# WORK TASK
Scan the records for the string "sentences"; copy each line where it occurs.

Collected data:

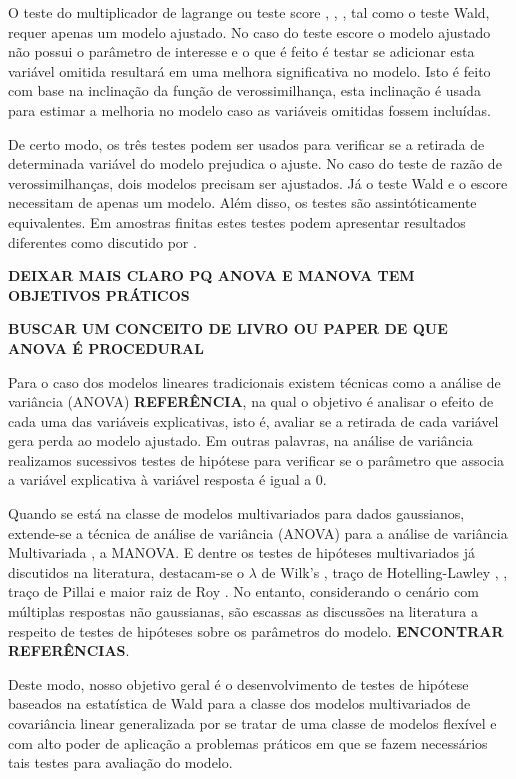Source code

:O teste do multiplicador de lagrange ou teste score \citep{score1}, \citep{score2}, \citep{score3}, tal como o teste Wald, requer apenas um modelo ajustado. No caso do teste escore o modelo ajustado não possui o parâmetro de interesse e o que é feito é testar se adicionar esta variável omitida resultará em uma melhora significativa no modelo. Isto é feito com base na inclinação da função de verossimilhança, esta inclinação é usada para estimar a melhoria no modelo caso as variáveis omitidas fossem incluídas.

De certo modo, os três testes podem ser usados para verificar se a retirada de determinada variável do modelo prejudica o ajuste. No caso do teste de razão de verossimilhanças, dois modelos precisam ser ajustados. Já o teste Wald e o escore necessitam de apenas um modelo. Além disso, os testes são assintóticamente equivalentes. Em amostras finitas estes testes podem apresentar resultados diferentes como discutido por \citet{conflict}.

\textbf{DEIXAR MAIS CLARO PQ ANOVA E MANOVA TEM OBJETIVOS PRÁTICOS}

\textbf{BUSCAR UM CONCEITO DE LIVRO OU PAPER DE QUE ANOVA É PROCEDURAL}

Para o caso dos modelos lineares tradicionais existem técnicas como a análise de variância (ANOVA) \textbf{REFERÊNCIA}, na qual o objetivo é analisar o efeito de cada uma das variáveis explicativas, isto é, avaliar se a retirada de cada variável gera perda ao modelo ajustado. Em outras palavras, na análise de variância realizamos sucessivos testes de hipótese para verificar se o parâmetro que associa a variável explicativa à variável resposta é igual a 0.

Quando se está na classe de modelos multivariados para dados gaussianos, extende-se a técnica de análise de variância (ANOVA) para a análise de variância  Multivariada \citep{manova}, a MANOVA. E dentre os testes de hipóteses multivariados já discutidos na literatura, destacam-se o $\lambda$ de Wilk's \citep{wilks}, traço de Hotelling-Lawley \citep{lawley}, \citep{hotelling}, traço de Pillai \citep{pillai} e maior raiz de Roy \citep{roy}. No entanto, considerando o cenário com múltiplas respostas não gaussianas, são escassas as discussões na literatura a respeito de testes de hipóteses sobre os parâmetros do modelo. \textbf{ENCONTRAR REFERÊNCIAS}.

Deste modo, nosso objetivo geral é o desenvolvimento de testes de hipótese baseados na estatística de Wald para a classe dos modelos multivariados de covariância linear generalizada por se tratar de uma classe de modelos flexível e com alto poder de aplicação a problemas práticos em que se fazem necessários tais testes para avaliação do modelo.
---
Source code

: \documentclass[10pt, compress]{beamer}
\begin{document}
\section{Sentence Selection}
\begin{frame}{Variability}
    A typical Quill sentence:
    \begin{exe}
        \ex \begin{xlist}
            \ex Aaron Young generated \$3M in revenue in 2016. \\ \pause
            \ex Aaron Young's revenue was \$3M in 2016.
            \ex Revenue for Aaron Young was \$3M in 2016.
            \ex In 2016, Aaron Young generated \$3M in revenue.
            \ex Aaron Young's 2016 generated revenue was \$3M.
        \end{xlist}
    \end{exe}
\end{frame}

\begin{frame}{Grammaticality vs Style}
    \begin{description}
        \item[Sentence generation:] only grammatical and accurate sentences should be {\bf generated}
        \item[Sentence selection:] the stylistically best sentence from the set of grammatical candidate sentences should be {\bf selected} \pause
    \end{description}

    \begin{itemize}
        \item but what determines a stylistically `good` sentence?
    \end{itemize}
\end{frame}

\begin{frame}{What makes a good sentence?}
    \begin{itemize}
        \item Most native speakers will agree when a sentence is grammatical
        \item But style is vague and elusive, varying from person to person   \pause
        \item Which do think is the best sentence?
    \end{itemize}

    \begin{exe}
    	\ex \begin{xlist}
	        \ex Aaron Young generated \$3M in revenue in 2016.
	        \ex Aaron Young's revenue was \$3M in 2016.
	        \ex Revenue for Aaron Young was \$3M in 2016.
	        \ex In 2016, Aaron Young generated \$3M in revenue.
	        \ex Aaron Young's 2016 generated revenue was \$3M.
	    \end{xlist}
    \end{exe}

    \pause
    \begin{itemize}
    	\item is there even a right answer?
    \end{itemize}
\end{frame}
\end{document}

# RESULT OF THIS TASK
        \item[Sentence generation:] only grammatical and accurate sentences should be {\bf generated}
        \item[Sentence selection:] the stylistically best sentence from the set of grammatical candidate sentences should be {\bf selected} \pause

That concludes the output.